Note that this does not apply to paper currency in the form of Federal Reserve Notes. Bank account dollars are a loan you give the bank that it then lends out to others. Paper currency is not a loan to a bank. It is produced by the monopoly known as the Federal Reserve System, and the various promises of the Fed and the federal government are all that back it up. We accept them because we know others will, but holding US paper dollars provides no loanable funds. Depositing them in your checking account does. All of that said, the wealthy generally hold very little of their assets, including just a tiny percentage of their financial assets, in the form of currency. It pays no interest and, like the rest of us, they can use debit cards and other instruments for everyday payments.

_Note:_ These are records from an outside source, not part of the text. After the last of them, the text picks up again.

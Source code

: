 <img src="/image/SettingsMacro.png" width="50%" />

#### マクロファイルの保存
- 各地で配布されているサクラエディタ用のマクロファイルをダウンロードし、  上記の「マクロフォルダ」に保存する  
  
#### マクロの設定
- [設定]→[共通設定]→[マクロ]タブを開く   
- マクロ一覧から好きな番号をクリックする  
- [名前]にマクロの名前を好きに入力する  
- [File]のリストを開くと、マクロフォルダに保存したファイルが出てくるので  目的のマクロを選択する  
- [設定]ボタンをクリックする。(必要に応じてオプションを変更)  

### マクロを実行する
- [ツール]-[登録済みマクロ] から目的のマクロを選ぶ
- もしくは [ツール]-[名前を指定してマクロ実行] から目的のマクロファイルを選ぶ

Not only are the rich not sitting around on piles of “cash” as a general rule, almost all of the financial assets they do have are in the form of loans to various financial intermediaries, and those loans (their assets) serve to finance a great deal of productive economic activity. The savings/lending of the rich are central to economic growth and material progress for all of us. Financing the creation of new capital is what generates new jobs and increases wages on existing ones. This is what the financial assets of the rich do every single day, whether in the form of bank accounts, bonds, or more complex instruments. The same is true of their ownership of stock or physical capital, all of which drive the process of job creation, higher wages, and innovative and cheaper consumer goods. Rich people’s wealth is not idle – it actively enriches all of us.
A wealth tax that imagines that governments are just taking away a very small percentage of the rich’s idle cash misunderstands both the nature of the wealth held by the rich and the important role played by financial assets in powering market economies. Such a tax will transfer wealth from the positive-sum, wealth-enhancing capital creation process of the private sector (especially as the rich engage in tax avoidance behavior), to the negative-sum, wealth-destroying transfer and spending processes of the federal government. A wealth tax is a certain path to impoverishing not just the rich, but the rest of us for whom economic progress depends crucially on the ways in which the rich actively put their wealth to use to finance new and existing businesses.